Phyllis climbed gingerly onto the trunk next to Father Ernesto. Sammy Mendoza sprawled across the right fender.

Sylvia got in the passenger seat. “Ready. So, Allen?”

“We have to get over that bridge.”

Oscar’s radio voice asked, “You think I can climb that? This is a race car, not a damn Hummer.”

The ramp arched up and up over the First Bolgia. It was not quite as extreme as a Japanese moon bridge, which would have been vertical at the bottom, but it was excessively steep. I’d climbed that bridge or one like it the last time we’d been here. We’d had to crawl on all fours for the first few yards. The surface was paving stones and concrete, twenty yards wide.

I said, “Oscar, I’ve been wondering how to get you back to human form.”

Silence. I said, “I haven’t thought of anything. Maybe there’s something lower down, but I don’t know it. If you can’t get up that slope, we’ll have to leave you.”

Oscar laughed suddenly. “I’m not sure I want to be human again. And, Al, I don’t think whips can hurt me. Sure, let’s try it.”

“How much control have you got?”

“Anything the driver doesn’t do. You want me to take over?”

“Yeah.”

Oscar backed up against the cliff to give himself a run at it. He charged, then braked fiercely. “I’d just smash myself up. Let me try it in first gear.”

So we eased the front wheels up against the stone arch and crawled. There was some slipping. Phyllis kept yeeping.
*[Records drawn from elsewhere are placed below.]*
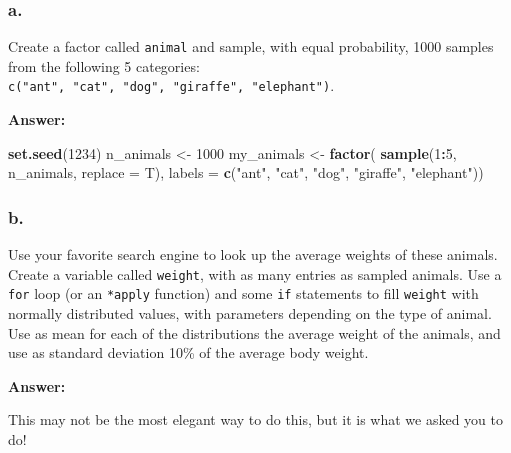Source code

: \documentclass[]{article}
\newenvironment{Shaded}{\begin{snugshade}}{\end{snugshade}}
\newcommand{\DataTypeTok}[1]{\textcolor[rgb]{0.13,0.29,0.53}{#1}}
\newcommand{\DecValTok}[1]{\textcolor[rgb]{0.00,0.00,0.81}{#1}}
\newcommand{\KeywordTok}[1]{\textcolor[rgb]{0.13,0.29,0.53}{\textbf{#1}}}
\newcommand{\NormalTok}[1]{#1}
\newcommand{\OperatorTok}[1]{\textcolor[rgb]{0.81,0.36,0.00}{\textbf{#1}}}
\newcommand{\StringTok}[1]{\textcolor[rgb]{0.31,0.60,0.02}{#1}}
\begin{document}
\hypertarget{a.}{%
\subsubsection{a.}\label{a.}}

Create a factor called \texttt{animal} and sample, with equal
probability, 1000 samples from the following 5 categories:
\texttt{c("ant",\ "cat",\ "dog",\ "giraffe",\ "elephant")}.

\textbf{Answer:}

\begin{Shaded}
\begin{Highlighting}[]
\KeywordTok{set.seed}\NormalTok{(}\DecValTok{1234}\NormalTok{)}
\NormalTok{n_animals <-}\StringTok{ }\DecValTok{1000}
\NormalTok{my_animals <-}\StringTok{ }\KeywordTok{factor}\NormalTok{(}
  \KeywordTok{sample}\NormalTok{(}\DecValTok{1}\OperatorTok{:}\DecValTok{5}\NormalTok{, n_animals, }\DataTypeTok{replace =}\NormalTok{ T), }
  \DataTypeTok{labels =}  \KeywordTok{c}\NormalTok{(}\StringTok{"ant"}\NormalTok{, }\StringTok{"cat"}\NormalTok{, }\StringTok{"dog"}\NormalTok{, }\StringTok{"giraffe"}\NormalTok{, }\StringTok{"elephant"}\NormalTok{))}
\end{Highlighting}
\end{Shaded}

\hypertarget{b.}{%
\subsubsection{b.}\label{b.}}

Use your favorite search engine to look up the average weights of these
animals. Create a variable called \texttt{weight}, with as many entries
as sampled animals. Use a \texttt{for} loop (or an \texttt{*apply}
function) and some \texttt{if} statements to fill \texttt{weight} with
normally distributed values, with parameters depending on the type of
animal. Use as mean for each of the distributions the average weight of
the animals, and use as standard deviation 10\% of the average body
weight.

\textbf{Answer:}

This may not be the most elegant way to do this, but it is what we asked
you to do!
\end{document}
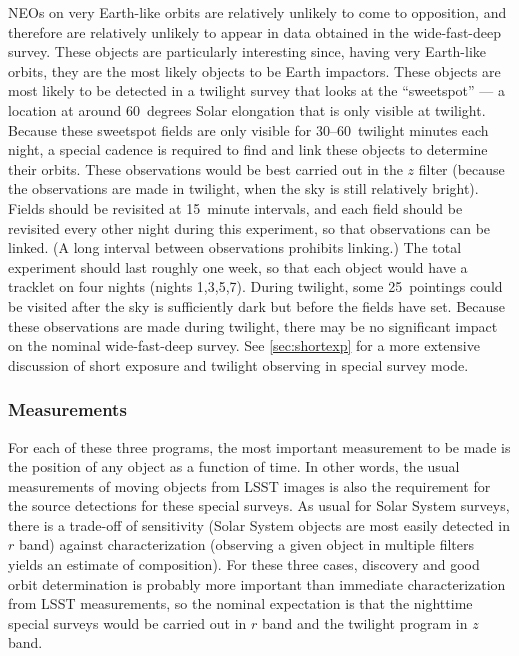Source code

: \begin{itemize}
NEOs on very Earth-like orbits are relatively
unlikely to come to opposition, and therefore
are relatively unlikely to appear in data
obtained in the wide-fast-deep survey.
These objects are particularly interesting
since, having very Earth-like orbits, they
are the most likely objects to be Earth
impactors.
These objects are most likely to be detected
in a twilight survey that looks at the ``sweetspot'' ---
a location at around 60~degrees Solar
elongation that is only visible at twilight.
Because these sweetspot fields are only visible
for 30--60~twilight minutes each night,
a special
cadence is required to find and link these objects
to determine their orbits.
These observations would be best carried out
in the $z$ filter (because the observations are
made in twilight, when the sky is still relatively
bright). Fields should be revisited at 15~minute
intervals, and each field should be revisited
every other night during this experiment, so that
observations can be linked.
(A long interval
between observations prohibits linking.)
The total experiment
should last roughly one week, so that each
object would have a tracklet on four nights
(nights 1,3,5,7).
During twilight, some 25~pointings could be visited
after the sky is sufficiently dark but
before the fields have set.
Because these observations are made during twilight,
there may be no significant impact on the
nominal wide-fast-deep survey. See \autoref{sec:shortexp} for a more extensive discussion of short exposure and twilight observing in special survey mode.
\end{itemize}

\subsubsection{Measurements}

For each of these three programs, the most important measurement
to be made is the position of any object as a function of time.
In other words, the usual measurements of moving
objects from LSST images is also the requirement for
the source detections for these special surveys. As usual
for Solar System surveys, there is a trade-off of
sensitivity (Solar System objects are most easily
detected in $r$ band) against characterization (observing
a given object in multiple filters yields an estimate
of composition). For these three cases, discovery and
good orbit determination is probably more important than
immediate characterization from LSST measurements,
so the nominal expectation is that
the nighttime special surveys would be carried out in
$r$ band and the twilight program in $z$ band.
The long whips quested after us, and at one point Sylvia had to unwrap one from her neck, fast. Then we were too high for them.

Oscar paused at the top of the bridge. Headlights blared, blinked, brightened. “Can’t see ahead much,” the radio said. The lights aimed down. “Steep.”

Sylvia said, “I hope you’ve got good brakes.”

“Pretty good.” The car eased forward and down, steeper, steeper.

Chapter 22

Eighth Circle, Second Bolgia

Flatterers

 

Steaming from that pit, a vapour rose
Over the banks, crusting them with a slime
That sickened my eyes and hammered at my nose.
That chasm sinks so deep that we could not sight
Its bottom anywhere until we had climbed
Along the rock arch to its greatest height.
Once there, I peered down; and I saw long lines
Of people in a river of excrement
That seemed the overflow of the world’s latrines.

S
ylvia said, “Immoderate Flatterers ahead. That sin was pretty common when kings ruled the world, don’t you think, Allen?”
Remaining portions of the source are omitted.